- **LISTED RECORDS**
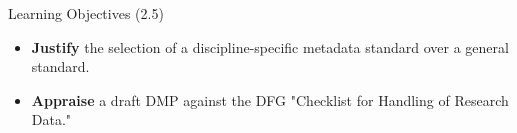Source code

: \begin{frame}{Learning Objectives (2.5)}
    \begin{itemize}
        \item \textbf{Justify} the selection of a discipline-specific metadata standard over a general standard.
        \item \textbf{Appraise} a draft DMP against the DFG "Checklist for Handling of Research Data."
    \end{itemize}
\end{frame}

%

- **PROBLEM TO SOLVE**
Check each line of the records above for "textbf", and copy those that have it.

- **ANSWER TO THE EXERCISE**
        \item \textbf{Justify} the selection of a discipline-specific metadata standard over a general standard.
        \item \textbf{Appraise} a draft DMP against the DFG "Checklist for Handling of Research Data."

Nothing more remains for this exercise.